### ASSIGNMENT
Copy nothing before the line containing "во время установки)". Reproduce that line and all that follow, exactly, through the end of the records.
Segment Open
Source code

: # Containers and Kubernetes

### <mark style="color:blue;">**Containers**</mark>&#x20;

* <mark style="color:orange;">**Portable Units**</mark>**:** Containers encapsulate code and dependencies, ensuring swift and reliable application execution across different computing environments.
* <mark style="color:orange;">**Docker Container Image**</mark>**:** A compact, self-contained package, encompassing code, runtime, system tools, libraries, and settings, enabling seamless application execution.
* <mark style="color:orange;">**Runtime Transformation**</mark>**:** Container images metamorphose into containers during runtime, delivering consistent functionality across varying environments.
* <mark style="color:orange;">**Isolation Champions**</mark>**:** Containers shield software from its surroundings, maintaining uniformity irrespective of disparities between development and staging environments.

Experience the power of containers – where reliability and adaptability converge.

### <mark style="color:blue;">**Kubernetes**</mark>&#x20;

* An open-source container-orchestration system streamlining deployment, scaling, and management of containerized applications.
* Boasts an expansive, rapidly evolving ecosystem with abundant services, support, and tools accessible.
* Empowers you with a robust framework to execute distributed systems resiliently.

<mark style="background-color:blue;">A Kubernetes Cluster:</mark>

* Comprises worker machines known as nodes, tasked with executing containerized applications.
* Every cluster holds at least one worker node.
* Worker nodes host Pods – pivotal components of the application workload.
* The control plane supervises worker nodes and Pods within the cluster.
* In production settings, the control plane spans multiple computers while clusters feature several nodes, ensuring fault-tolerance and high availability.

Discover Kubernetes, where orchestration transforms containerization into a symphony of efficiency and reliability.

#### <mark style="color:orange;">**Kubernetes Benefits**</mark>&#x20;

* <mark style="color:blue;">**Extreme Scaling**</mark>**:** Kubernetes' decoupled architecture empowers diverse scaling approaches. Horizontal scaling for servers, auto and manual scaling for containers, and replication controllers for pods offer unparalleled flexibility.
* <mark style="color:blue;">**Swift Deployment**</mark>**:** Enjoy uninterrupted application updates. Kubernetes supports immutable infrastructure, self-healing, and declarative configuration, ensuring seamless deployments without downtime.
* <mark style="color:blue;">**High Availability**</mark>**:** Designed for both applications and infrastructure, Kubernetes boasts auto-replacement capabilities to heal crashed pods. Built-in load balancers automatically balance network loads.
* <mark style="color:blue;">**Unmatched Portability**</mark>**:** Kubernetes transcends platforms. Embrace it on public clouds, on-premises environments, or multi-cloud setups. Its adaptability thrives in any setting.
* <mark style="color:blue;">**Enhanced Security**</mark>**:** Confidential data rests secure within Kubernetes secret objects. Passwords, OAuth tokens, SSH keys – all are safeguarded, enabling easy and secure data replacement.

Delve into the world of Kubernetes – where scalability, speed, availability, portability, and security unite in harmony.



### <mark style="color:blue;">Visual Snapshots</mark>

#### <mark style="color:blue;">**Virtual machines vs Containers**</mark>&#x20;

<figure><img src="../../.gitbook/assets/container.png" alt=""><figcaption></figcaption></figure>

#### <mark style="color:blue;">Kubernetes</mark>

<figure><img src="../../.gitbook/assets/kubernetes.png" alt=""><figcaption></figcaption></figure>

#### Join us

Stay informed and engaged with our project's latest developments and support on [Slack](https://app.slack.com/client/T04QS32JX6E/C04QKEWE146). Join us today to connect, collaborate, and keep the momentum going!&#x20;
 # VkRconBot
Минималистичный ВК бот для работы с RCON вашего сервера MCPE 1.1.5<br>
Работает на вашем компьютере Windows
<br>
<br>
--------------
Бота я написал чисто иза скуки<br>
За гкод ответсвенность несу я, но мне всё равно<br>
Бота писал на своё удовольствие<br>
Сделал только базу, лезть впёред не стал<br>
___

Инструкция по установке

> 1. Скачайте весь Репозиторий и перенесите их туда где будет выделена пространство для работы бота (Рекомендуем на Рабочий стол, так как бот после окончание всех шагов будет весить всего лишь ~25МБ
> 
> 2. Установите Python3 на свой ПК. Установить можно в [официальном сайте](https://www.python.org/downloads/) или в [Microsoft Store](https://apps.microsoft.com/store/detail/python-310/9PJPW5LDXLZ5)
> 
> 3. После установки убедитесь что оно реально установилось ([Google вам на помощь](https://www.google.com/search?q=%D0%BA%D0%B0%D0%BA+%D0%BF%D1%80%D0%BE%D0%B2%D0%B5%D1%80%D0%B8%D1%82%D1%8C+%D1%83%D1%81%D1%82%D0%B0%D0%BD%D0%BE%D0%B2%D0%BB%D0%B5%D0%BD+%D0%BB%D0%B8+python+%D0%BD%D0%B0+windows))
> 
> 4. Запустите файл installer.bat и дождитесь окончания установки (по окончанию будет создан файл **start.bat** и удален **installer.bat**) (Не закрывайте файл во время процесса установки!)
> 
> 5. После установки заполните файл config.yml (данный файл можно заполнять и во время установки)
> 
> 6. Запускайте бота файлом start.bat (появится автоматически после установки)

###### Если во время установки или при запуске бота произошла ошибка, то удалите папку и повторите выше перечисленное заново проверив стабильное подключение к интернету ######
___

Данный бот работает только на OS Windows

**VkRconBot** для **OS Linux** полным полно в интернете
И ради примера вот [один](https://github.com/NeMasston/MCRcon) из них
Segment Closed
### ANSWER SPACE
> 5. После установки заполните файл config.yml (данный файл можно заполнять и во время установки)
> 
> 6. Запускайте бота файлом start.bat (появится автоматически после установки)

###### Если во время установки или при запуске бота произошла ошибка, то удалите папку и повторите выше перечисленное заново проверив стабильное подключение к интернету ######
___

Данный бот работает только на OS Windows

**VkRconBot** для **OS Linux** полным полно в интернете
И ради примера вот [один](https://github.com/NeMasston/MCRcon) из них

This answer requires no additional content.